In total, we compiled 10,745 unique taxa-use combinations. We define a taxa-use combination as a unique combination of one taxa and one standardized use-type (e.g., bear claw). For taxa identifiable to the species level, we compiled 7,183 species-use combinations. We recorded multiple use-types for c. 37% of all seized taxa (n = 1,807 taxa); however, the majority of taxa had one use-type (Fig. 2). The most common taxa-use combinations, at the rank of taxonomic family, were: live seizures of orchids (Orchidaceae, n = 325 taxa); live seizures of cacti (Cactaceae, n = 136) and live seizures of Neotropical and Afrotropical parrots (Psittacidae, n = 126) (Fig. 3).

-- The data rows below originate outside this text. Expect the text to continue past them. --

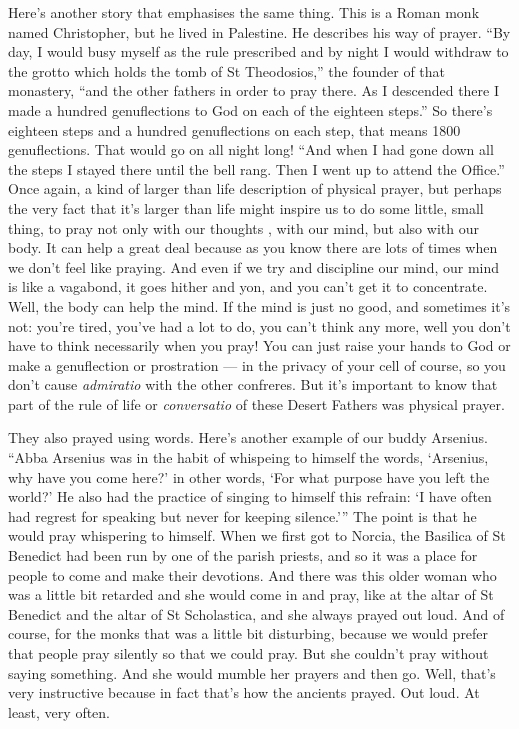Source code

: Here's another story that emphasises the same thing. This is a Roman monk named Christopher, but he lived in Palestine. He describes his way of prayer. ``By day, I would busy myself as the rule prescribed and by night I would withdraw to the grotto which holds the tomb of St Theodosios,'' the founder of that monastery, ``and the other fathers in order to pray there. As I descended there I made a hundred genuflections to God on each of the eighteen steps.'' So there's eighteen steps and a hundred genuflections on each step, that means 1800 genuflections. That would go on all night long! ``And when I had gone down all the steps I stayed there until the bell rang. Then I went up to attend the Office.'' Once again, a kind of larger than life description of physical prayer, but perhaps the very fact that it's larger than life might inspire us to do some little, small thing, to pray not only with our thoughts , with our mind, but also with our body. It can help a great deal because as you know there are lots of times when we don't feel like praying. And even if we try and discipline our mind, our mind is like a vagabond, it goes hither and yon, and you can't get it to concentrate. Well, the body can help the mind. If the mind is just no good, and sometimes it's not: you're tired, you've had a lot to do, you can't think any more, well you don't have to think necessarily when you pray! You can just raise your hands to God or make a genuflection or prostration --- in the privacy of your cell of course, so you don't cause \emph{admiratio} with the other confreres. But it's important to know that part of the rule of life or \emph{conversatio} of these Desert Fathers was physical prayer.

They also prayed using words. Here's another example of our buddy Arsenius. ``Abba Arsenius was in the habit of whispeing to himself the words, `Arsenius, why have you come here?' in other words, `For what purpose have you left the world?' He also had the practice of singing to himself this refrain: `I have often had regrest for speaking but never for keeping silence.''' The point is that he would pray whispering to himself. When we first got to Norcia, the Basilica of St Benedict had been run by one of the parish priests, and so it was a place for people to come and make their devotions. And there was this older woman who was a little bit retarded and she would come in and pray, like at the altar of St Benedict and the altar of St Scholastica, and she always prayed out loud. And of course, for the monks that was a little bit disturbing, because we would prefer that people pray silently so that we could pray. But she couldn't pray without saying something. And she would mumble her prayers and then go. Well, that's very instructive because in fact that's how the ancients prayed. Out loud. At least, very often.

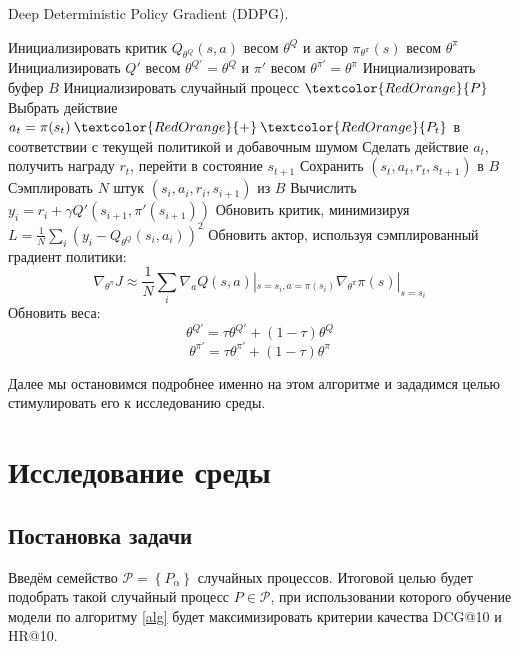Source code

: \documentclass[14pt]{extarticle}
\begin{document}
\begin{algorithm}[H]
\caption{{Deep Deterministic Policy Gradient (DDPG).}}
\label{alg}
\begin{algorithmic}[1]
\STATE Инициализировать критик $Q_{\theta^{Q}}(s, a)$ весом $\theta^{Q}$ и актор $\pi_{\theta^{\pi}}(s)$ весом $\theta^{\pi}$
\STATE Инициализировать $Q'$ весом $\theta^{Q'} = \theta^{Q}$ и $\pi'$ весом $\theta^{\pi '} = \theta^{\pi}$
\STATE Инициализировать буфер $B$
\STATE Инициализировать случайный процесс $\textcolor{RedOrange}{P}$
\STATE Выбрать действие $a_t = \pi(s_t) \mathbin{\textcolor{RedOrange}{+}} \textcolor{RedOrange}{P_t}$ в соответствии с текущей политикой и добавочным шумом 
\STATE Сделать действие $a_t$, получить награду $r_t$, перейти в состояние $s_{t+1}$
\STATE Сохранить $(s_t, a_t, r_t, s_{t+1})$ в $B$
\STATE Сэмплировать $N$ штук $(s_i, a_i, r_i, s_{i+1})$ из $B$
\STATE Вычислить $y_i = r_i + \gamma Q'(s_{i+1}, \pi'(s_{i+1}))$
\STATE Обновить критик, минимизируя $L=\frac{1}{N}\sum\limits_i \left(y_i - Q_{\theta^{Q}}(s_i, a_i)\right)^2$
\STATE Обновить актор, используя сэмплированный градиент политики:
$$\nabla_{\theta^{\pi}} J \approx \frac{1}{N} \sum\limits_i \nabla_a Q(s, a)|_{s=s_i, a = \pi(s_i)}\nabla_{\theta^{\pi}} \pi (s)|_{s=s_i}$$
\STATE Обновить веса:
$$\theta^{Q'} = \tau \theta^{Q'} + (1-\tau) \theta^{Q}$$ $$\theta^{\pi'} = \tau \theta^{\pi'} + (1-\tau) \theta^{\pi}$$
\ENDFOR
\ENDFOR
\end{algorithmic}
\end{algorithm}

Далее мы остановимся подробнее именно на этом алгоритме и зададимся целью стимулировать его к исследованию среды.

\newpage

\section{Исследование среды}

\subsection{Постановка задачи}

Введём семейство $\mathscr{P} = \left\{P_{\alpha} \right\}$ случайных процессов. Итоговой целью будет подобрать такой случайный процесс $P\in \mathscr{P}$, при использовании которого обучение модели по алгоритму \ref{alg} будет максимизировать критерии качества DCG@10 и HR@10.
\end{document}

The single species with the most use-types was the tiger (Panthera tigris), which had 35 distinct use-types (e.g., bone, skin, genitalia; Table 4).

Fig. 2.

Fig 2

The number of use-type designations per taxa. There were 139 taxa (c. 3%) with 10 or more use-types.

Fig. 3.

Fig 3

Use-taxa combinations at the family taxonomic level. The top 10 families (by number of use-taxa combinations) and the four main categories are displayed. Line thickness represents the number of unique taxa within each family that belong to a corresponding use-type main category (e.g., number of taxa in Orchidaceae that were seized as ‘live’; n = 325).

Table 4.

Species with the most recorded number of use-types (top 10 species shown).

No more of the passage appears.